A respected high school principal and Chula Vista councilman before being elected to the county schools board, Rindone understands this isn't how government is supposed to work.
That doesn't hold for Ward, Witt, Anderson, Hartley and Jones. Their “what, me worry?” approach is an embarrassment.
Letter to the Editor of the San Diego Union-Tribune:
April 2, 2009
The Union-Tribune mistook our silence for inaction. As president of the county Board of Education, I wish to state that county schools Superintendent Randolph E. Ward and I take the allegations in the editorial very seriously. Omitted was the fact that three separate government investigations of the Fringe Benefit Consortium deferred compensation program manager have been conducted. Those investigations (by the Securities and Exchange Commission, Financial Industry Regulatory Authority and the county District Attorney's Office) resulted in no charges of any kind.

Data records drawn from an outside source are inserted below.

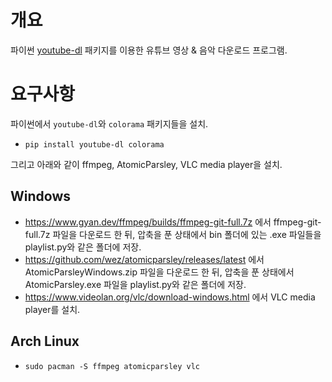 # 개요

파이썬 [youtube-dl](https://github.com/ytdl-org/youtube-dl "youtube-dl") 패키지를 이용한 유튜브 영상 & 음악 다운로드 프로그램.

# 요구사항

파이썬에서 `youtube-dl`와 `colorama` 패키지들을 설치.

* `pip install youtube-dl colorama`

그리고 아래와 같이 ffmpeg, AtomicParsley, VLC media player을 설치.

## Windows

* https://www.gyan.dev/ffmpeg/builds/ffmpeg-git-full.7z 에서 ffmpeg-git-full.7z 파일을 다운로드 한 뒤, 압축을 푼 상태에서 bin 폴더에 있는 .exe 파일들을 playlist.py와 같은 폴더에 저장.
* https://github.com/wez/atomicparsley/releases/latest 에서 AtomicParsleyWindows.zip 파일을 다운로드 한 뒤, 압축을 푼 상태에서 AtomicParsley.exe 파일을 playlist.py와 같은 폴더에 저장.
* https://www.videolan.org/vlc/download-windows.html 에서 VLC media player를 설치.

## Arch Linux

* `sudo pacman -S ffmpeg atomicparsley vlc`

It was also not mentioned that the consortium and its manager are the focus of on-going civil litigation. County Office of Education staff investigated the allegations prior to the three investigations. But the fact remains that we risk significant public and personal liability by offering comments on matters currently in civil court and dealing with confidential personnel issues.
Your readers should know that the county superintendent had legal counsel review all operational aspects of the consortium, commissioned a third-party audit of the consortium, and began to restructure the entire consortium program shortly after being appointed by the board. Those actions were taken to guard against the very kind of allegations the Union-Tribune has brought forth, and to ensure proper checks and balances are in place.